■ Exercise prompt ■
The required result is every line of the records that includes "beta".

■ Provided records ■
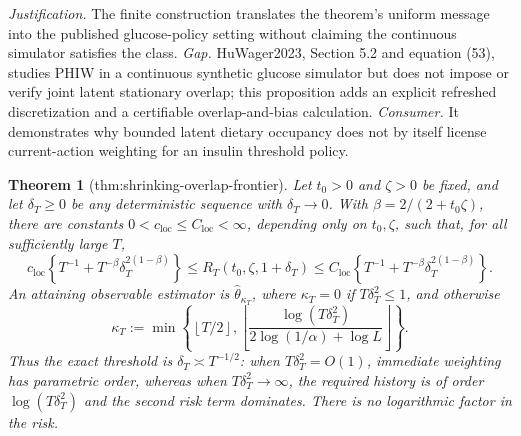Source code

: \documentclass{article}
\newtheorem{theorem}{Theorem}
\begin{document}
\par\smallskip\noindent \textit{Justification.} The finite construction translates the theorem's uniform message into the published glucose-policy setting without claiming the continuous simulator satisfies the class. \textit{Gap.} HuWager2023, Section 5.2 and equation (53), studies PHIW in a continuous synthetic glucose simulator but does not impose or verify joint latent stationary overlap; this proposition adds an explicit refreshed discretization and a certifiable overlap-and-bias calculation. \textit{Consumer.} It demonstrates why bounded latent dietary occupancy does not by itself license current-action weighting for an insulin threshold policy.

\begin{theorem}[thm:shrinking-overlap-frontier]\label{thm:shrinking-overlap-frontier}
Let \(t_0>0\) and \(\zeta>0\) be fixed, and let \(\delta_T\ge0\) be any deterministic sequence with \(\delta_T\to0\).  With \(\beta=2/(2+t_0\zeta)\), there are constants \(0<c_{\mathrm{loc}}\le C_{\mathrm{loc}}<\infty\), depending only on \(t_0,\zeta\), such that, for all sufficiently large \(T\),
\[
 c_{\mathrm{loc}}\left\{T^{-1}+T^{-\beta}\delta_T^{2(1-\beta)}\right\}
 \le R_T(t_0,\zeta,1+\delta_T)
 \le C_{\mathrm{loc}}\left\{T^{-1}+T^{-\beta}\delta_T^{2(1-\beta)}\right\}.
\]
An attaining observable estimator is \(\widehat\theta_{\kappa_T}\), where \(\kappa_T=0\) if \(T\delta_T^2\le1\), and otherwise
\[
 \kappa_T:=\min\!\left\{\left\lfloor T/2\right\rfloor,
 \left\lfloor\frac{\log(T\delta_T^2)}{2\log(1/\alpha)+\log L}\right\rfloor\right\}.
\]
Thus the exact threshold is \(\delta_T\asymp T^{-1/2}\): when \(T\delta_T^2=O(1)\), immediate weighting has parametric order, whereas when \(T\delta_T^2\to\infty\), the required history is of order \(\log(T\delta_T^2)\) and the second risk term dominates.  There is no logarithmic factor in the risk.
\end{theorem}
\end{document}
* * *
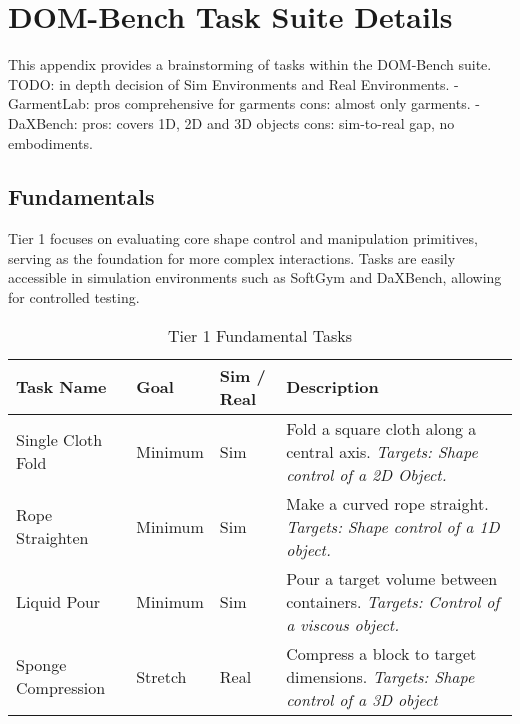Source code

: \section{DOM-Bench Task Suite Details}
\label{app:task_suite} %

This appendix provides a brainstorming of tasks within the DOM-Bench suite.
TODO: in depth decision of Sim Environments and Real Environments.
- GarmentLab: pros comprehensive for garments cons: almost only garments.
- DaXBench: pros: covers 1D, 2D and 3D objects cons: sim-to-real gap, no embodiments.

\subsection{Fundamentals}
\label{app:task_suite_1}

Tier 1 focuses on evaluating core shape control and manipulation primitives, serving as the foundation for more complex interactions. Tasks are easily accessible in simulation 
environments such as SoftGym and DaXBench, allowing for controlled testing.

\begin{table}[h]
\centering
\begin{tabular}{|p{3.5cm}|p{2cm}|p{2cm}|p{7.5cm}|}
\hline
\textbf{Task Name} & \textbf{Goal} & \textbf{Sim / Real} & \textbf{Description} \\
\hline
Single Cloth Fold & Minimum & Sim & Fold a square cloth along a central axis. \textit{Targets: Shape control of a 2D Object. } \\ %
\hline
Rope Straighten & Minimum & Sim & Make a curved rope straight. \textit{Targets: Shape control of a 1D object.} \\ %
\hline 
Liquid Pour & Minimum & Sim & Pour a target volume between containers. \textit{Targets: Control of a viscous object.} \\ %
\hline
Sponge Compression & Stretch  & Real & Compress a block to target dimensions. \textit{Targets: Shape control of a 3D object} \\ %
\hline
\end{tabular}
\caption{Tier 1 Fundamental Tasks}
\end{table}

■ Answer section ■
Let \(t_0>0\) and \(\zeta>0\) be fixed, and let \(\delta_T\ge0\) be any deterministic sequence with \(\delta_T\to0\).  With \(\beta=2/(2+t_0\zeta)\), there are constants \(0<c_{\mathrm{loc}}\le C_{\mathrm{loc}}<\infty\), depending only on \(t_0,\zeta\), such that, for all sufficiently large \(T\),
 c_{\mathrm{loc}}\left\{T^{-1}+T^{-\beta}\delta_T^{2(1-\beta)}\right\}
 \le C_{\mathrm{loc}}\left\{T^{-1}+T^{-\beta}\delta_T^{2(1-\beta)}\right\}.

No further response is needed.